What's behind the rapid inflation in the value of MLS franchises?

What is a Major League Soccer franchise worth? The answer, of course, is dependent on the measures used and, naturally, the franchise. By most yardsticks, though, a place in the division is more valuable than at any other point in its 25-year history, underlined by the recent swelling of LAFC’s worth to $700 million.

The sale of Malaysian businessman and Cardiff City owner Vincent Tan’s 20% stake in the California club generated this new valuation, putting LAFC above Atlanta United (valued at $500 million by Forbes last November) as the most valuable franchise in MLS history. It’s a symbolic surge that represents a wider trend.

A record expansion fee of $325 million was paid by David Tepper, owner of the Carolina Panthers, last December for an MLS franchise in the city of Charlotte. Just five years ago, City Football Group paid a then-record fee of $100 million for NYCFC. The fact that a franchise spot in Charlotte, a much smaller market, commanded more than triple that fee highlights the remarkable inflation in MLS.

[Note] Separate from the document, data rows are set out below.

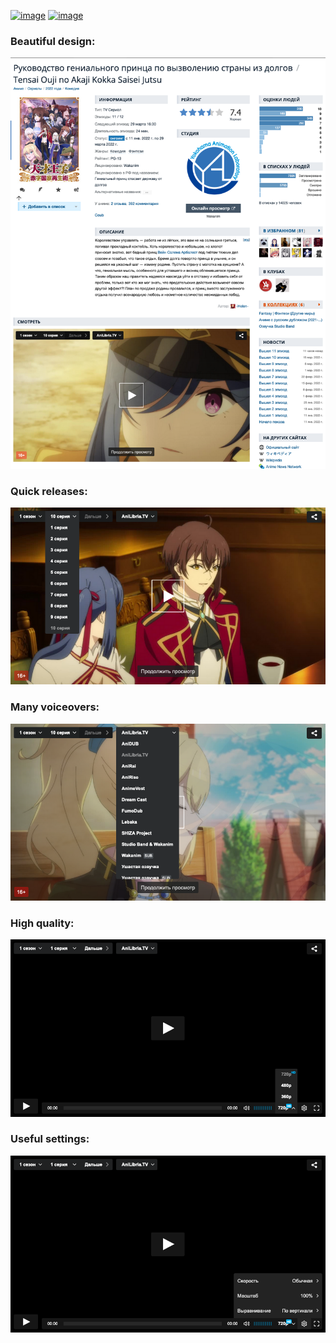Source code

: [![image](https://img.shields.io/amo/v/shikiplayer?style=for-the-badge&color=orange)](https://addons.mozilla.org/en-US/firefox/addon/shikiplayer/)
[![image](https://img.shields.io/static/v1?label=SCRIPT&message=V2.2.0&style=for-the-badge&color=yellow)](https://github.com/qt-kaneko/Shikiplayer/raw/script/manifest.user.js)

### Beautiful design:
![image](./media/screenshots/1.png?raw=true)

### Quick releases:
![image](./media/screenshots/2.png?raw=true)

### Many voiceovers:
![image](./media/screenshots/3.png?raw=true)

### High quality:
![image](./media/screenshots/4.png?raw=true)

### Useful settings:
![image](./media/screenshots/5.png?raw=true)
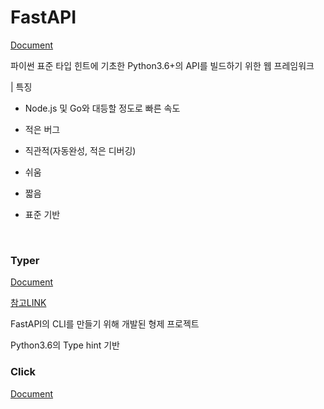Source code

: # FastAPI

[Document](https://fastapi.tiangolo.com/ko/)

파이썬 표준 타입 힌트에 기초한 Python3.6+의 API를 빌드하기 위한 웹 프레임워크

| 특징

- Node.js 및 Go와 대등할 정도로 빠른 속도

- 적은 버그

- 직관적(자동완성, 적은 디버깅)

- 쉬움

- 짧음

- 표준 기반

<br/>

### Typer

[Document](https://typer.tiangolo.com)

[참고LINK](https://jonnung.dev/python/2021/01/16/python-cli-typer/)

FastAPI의 CLI를 만들기 위해 개발된 형제 프로젝트

Python3.6의 Type hint 기반


### Click

[Document](https://click.palletsprojects.com/en/8.1.x/)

So what’s behind it? And are MLS franchises really worth the numbers being touted? Is this indicative of a league destined to become one of soccer’s very best, or the early signs of a bubble that will one day burst?

An investment in an MLS club is an investment in the future and a bet on what the sporting landscape in Canada and the United States might look like in decades to come. Soccer is no longer considered a fringe sport, with the Premier League and Champions League now mainstream. The game, and MLS by extension, is here to stay.

LAFC is the most valuable franchise in Major League Soccer, which has seen club valuations skyrocket in recent years. (Photo by George Walker/Icon Sportswire via Getty Images)
LAFC is the most valuable franchise in Major League Soccer, which has seen club valuations skyrocket in recent years. (Photo by George Walker/Icon Sportswire via Getty Images)

According to Forbes, the average MLS franchise was worth $313 million in 2019, representing a 30% year-over-year increase. With Inter Miami and Nashville SC joining the league this season, and with Austin, Charlotte, Sacramento and St Louis all joining within the next couple seasons, MLS will balloon to 30 franchises. No other American major sports league is currently expanding, so MLS presents an opportunity that might not come around again for a generation. Even at a third of a billion dollars, this is still the most cost-effective way to establish a sports team in the United States and Canada right now.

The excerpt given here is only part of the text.